* [SOURCE MATERIAL]
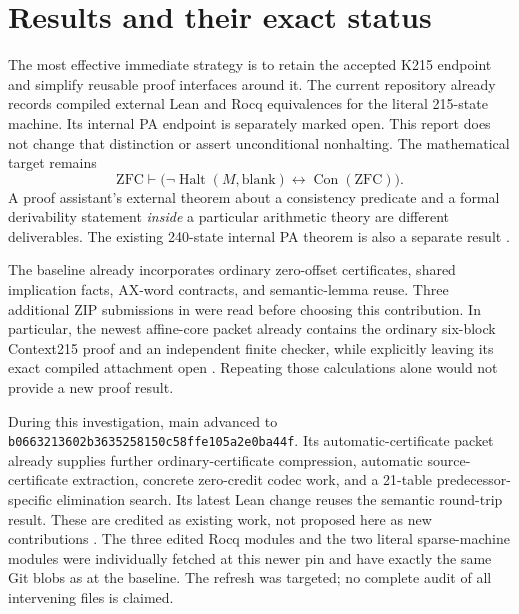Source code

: \documentclass[11pt]{article}
\newcommand{\Con}{\operatorname{Con}}
\newcommand{\Halt}{\operatorname{Halt}}
\begin{document}
\section{Results and their exact status}

The most effective immediate strategy is to retain the accepted K215 endpoint and simplify reusable proof interfaces around it. The current repository already records compiled external Lean and Rocq equivalences for the literal 215-state machine. Its internal PA endpoint is separately marked open. This report does not change that distinction or assert unconditional nonhalting. The mathematical target remains
\[
 \mathrm{ZFC}\vdash
 \bigl(\neg\Halt(M,\mathrm{blank})\leftrightarrow\Con(\mathrm{ZFC})\bigr).
\]
A proof assistant's external theorem about a consistency predicate and a formal derivability statement \emph{inside} a particular arithmetic theory are different deliverables. The existing 240-state internal PA theorem is also a separate result \cite{baseline,formal}.

The baseline already incorporates ordinary zero-offset certificates, shared implication facts, AX-word contracts, and semantic-lemma reuse. Three additional ZIP submissions in  were read before choosing this contribution. In particular, the newest affine-core packet already contains the ordinary six-block Context215 proof and an independent finite checker, while explicitly leaving its exact compiled attachment open \cite{incoming}. Repeating those calculations alone would not provide a new proof result.

During this investigation, main advanced to \texttt{b0663213602b3635258150c58ffe105a2e0ba44f}. Its automatic-certificate packet already supplies further ordinary-certificate compression, automatic source-certificate extraction, concrete zero-credit codec work, and a 21-table predecessor-specific elimination search. Its latest Lean change reuses the semantic round-trip result. These are credited as existing work, not proposed here as new contributions \cite{refresh}. The three edited Rocq modules and the two literal sparse-machine modules were individually fetched at this newer pin and have exactly the same Git blobs as at the baseline. The refresh was targeted; no complete audit of all intervening files is claimed.
\end{document}
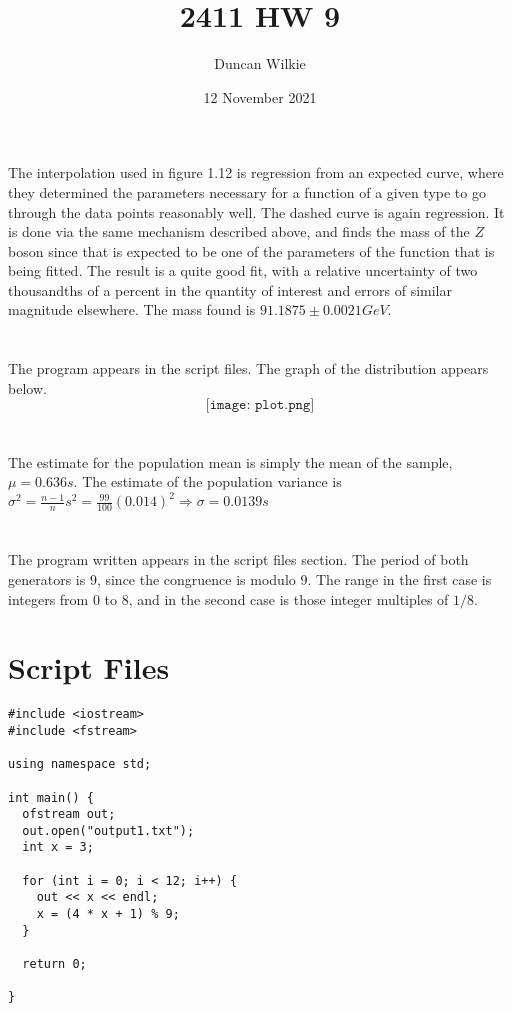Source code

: \documentclass{article}
\title{2411 HW 9}
\author{Duncan Wilkie}
\date{12 November 2021}
\begin{document}
\maketitle

\section{}
The interpolation used in figure 1.12 is regression from an expected curve, where they determined the parameters necessary for a function of a given type to go through the data points reasonably well. The dashed curve is again regression. It is done via the same mechanism described above, and finds the mass of the $Z$ boson since that is expected to be one of the parameters of the function that is being fitted. The result is a quite good fit, with a relative uncertainty of two thousandths of a percent in the quantity of interest and errors of similar magnitude elsewhere. The mass found is $91.1875\pm { 0.0021}{GeV}$.

\section{}
The program appears in the script files.
The graph of the distribution appears below.
\[\texttt{[image: plot.png]}\]
\section{}
The estimate for the population mean is simply the mean of the sample, $\mu ={0.636}{s}$. The estimate of the population variance is $\sigma^2 = \frac{n-1}{n}s^2=\frac{99}{100}(0.014)^2\Rightarrow \sigma={0.0139}{s}$

\section{}
The program written appears in the script files section. The period of both generators is 9, since the congruence is modulo 9. The range in the first case is integers from 0 to 8, and in the second case is those integer multiples of $1/8$.

\section{Script Files}
\begin{verbatim}
#include <iostream>
#include <fstream>

using namespace std;

int main() {
  ofstream out;
  out.open("output1.txt");
  int x = 3;

  for (int i = 0; i < 12; i++) {
    out << x << endl;
    x = (4 * x + 1) % 9;
  }

  return 0;

}

\end{verbatim}
\end{document}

* [EXERCISE GOAL] Keep the pictures out and repeat exactly the lines from the beginning of the data through the line that contains "A proof assistant's", both ends included.

* [TASK OUTPUT]
Source code

: \documentclass[11pt]{article}
\newcommand{\Con}{\operatorname{Con}}
\newcommand{\Halt}{\operatorname{Halt}}
\begin{document}
\section{Results and their exact status}

The most effective immediate strategy is to retain the accepted K215 endpoint and simplify reusable proof interfaces around it. The current repository already records compiled external Lean and Rocq equivalences for the literal 215-state machine. Its internal PA endpoint is separately marked open. This report does not change that distinction or assert unconditional nonhalting. The mathematical target remains
\[
 \mathrm{ZFC}\vdash
 \bigl(\neg\Halt(M,\mathrm{blank})\leftrightarrow\Con(\mathrm{ZFC})\bigr).
\]
A proof assistant's external theorem about a consistency predicate and a formal derivability statement \emph{inside} a particular arithmetic theory are different deliverables. The existing 240-state internal PA theorem is also a separate result \cite{baseline,formal}.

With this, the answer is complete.